Showing posts with label sleaford mods. Show all posts
Showing posts with label sleaford mods. Show all posts

Saturday, 6 October 2018

More dancing boys for your delectation

Some may call it kinky.  It certainly is a little perverse.   Maybe you share my thing; and if so, it’s okay, you’re safe to admit it here and we can wallow in our weird taste together:

The strangely compelling fascination for the unconventional footwork (and hipwork and armwork and more)  of certain musical men.

I indulged in this personal fixation here a few years ago, and treated you (I hope) to the tantalizing delights of the one and only mind-bendingly raunchy Jim Dandy...

Quite possibly my favourite pic of all time

...closely followed by Samuel T Herring from Future Islands, a goody-goody tambourine-wielding tootsie-pie from the 1910 Fruitgum Company and those Fine Young elastic-legged Cannibals.  Take another peek here at the clips if you like. But this is the gift that keeps on giving and I have more…

…like Jason Williamson from Sleaford Mods.  The first time I really, really took proper notice of Sleaford Mods was when I watched this performance.  It’s utterly compelling, in so many ways – but it’s Jason’s feet and hands which give me that extra tingly feeling, the one which leads me to press Rewind and Play over and over again.  The more he says no….. the more I think yes.  Yes yes yes yes yes yes yes yes yes.

So Mr Williamson, what have you done to find gainful employment?

Q. What’s the opposite of a Sleaford Mod?  A. A Moody Blue, I’d say - I do like these random contrasts.  Yet, still they have something in common, something so subtle and sublime that you really have to see it to believe it….  if you have a look at this performance by the Moody Blues of ‘Ride My See Saw’ from 1968, keep your eyes on the moustachioed maitre d’ in the dickie bow, otherwise known as Ray Thomas.  In the first 35 seconds his legs/feet positively shimmer.  By the time we get to 1m 42 seconds he starts to slowly wind up his arms with the tiny remote control secreted in his left hand and then goes for it with a very brief but oh so perfect peak – the elbow flourish. Stay with the song for another minute or so for a further glimpse of his slippery soles and whisking wrists.

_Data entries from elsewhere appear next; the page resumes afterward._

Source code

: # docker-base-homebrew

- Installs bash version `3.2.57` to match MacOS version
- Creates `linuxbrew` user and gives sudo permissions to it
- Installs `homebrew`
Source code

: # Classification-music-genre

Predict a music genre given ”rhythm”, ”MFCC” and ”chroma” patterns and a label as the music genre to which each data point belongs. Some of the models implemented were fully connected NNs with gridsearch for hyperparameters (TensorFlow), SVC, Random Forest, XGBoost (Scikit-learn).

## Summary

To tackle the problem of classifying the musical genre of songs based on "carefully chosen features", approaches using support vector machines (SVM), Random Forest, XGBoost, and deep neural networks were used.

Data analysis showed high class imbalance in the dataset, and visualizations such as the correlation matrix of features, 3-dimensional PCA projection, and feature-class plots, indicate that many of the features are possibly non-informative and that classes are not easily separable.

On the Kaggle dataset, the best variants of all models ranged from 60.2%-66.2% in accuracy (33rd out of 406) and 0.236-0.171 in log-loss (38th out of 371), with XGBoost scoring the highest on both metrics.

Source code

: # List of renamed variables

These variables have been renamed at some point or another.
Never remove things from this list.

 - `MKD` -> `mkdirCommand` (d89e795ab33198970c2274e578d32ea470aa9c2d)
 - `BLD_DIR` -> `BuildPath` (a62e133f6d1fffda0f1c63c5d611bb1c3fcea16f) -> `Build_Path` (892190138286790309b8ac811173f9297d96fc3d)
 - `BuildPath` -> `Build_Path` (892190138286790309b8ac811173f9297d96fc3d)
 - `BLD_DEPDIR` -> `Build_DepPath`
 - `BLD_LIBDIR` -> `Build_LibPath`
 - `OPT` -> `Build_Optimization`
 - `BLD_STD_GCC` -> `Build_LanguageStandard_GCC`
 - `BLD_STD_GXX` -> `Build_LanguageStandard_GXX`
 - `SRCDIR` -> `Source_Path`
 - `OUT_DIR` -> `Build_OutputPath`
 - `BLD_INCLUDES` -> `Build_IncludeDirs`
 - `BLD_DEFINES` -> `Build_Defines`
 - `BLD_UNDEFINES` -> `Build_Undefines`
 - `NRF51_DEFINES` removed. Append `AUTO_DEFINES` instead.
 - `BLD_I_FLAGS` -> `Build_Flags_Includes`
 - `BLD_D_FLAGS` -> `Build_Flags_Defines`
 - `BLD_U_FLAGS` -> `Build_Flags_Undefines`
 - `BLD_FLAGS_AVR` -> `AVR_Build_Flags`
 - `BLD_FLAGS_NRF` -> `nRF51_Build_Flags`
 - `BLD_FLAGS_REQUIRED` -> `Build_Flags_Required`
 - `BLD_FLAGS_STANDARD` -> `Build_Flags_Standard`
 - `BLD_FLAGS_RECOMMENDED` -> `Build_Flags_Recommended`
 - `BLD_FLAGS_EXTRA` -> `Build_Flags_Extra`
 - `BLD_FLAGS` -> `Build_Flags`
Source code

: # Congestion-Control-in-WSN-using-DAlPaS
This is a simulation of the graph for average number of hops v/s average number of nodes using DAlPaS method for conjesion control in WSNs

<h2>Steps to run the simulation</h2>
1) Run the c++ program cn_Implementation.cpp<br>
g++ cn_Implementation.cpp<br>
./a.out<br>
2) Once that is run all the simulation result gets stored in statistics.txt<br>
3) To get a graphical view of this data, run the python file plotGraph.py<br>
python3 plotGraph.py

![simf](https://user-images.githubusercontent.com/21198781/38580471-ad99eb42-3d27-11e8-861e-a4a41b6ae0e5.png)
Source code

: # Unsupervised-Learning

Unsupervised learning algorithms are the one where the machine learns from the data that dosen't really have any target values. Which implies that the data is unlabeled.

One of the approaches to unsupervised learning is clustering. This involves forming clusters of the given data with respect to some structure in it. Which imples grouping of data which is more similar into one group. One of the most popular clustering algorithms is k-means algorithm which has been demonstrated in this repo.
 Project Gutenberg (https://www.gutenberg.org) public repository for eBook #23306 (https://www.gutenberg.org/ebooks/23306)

I'll ride your see saw, baby.

Are you into it?  Oh go on, say you are, do.

If you're a similar age to me (but perhaps only in the UK) maybe you also remember Music And Movement sessions at school from when you were maybe around five or six?  You could be anything, a tree blowing in the wind, a train trundling down the tracks, in a parquet-floored hall which smelt of Mr Sheen, in your vest and pants and your little black plimsolls.   Just like Thom Yorke, I think.  Well, not the vest and pants.  Never mind the  momentary moves just posted above, so fleeting and so teasing - we want more.

So let me leave you with Radiohead and the very memorable video for Lotus Flower. A full five minutes of frolicsome free-form - I just can't look away!

I would so love to see people dance like this at a wedding.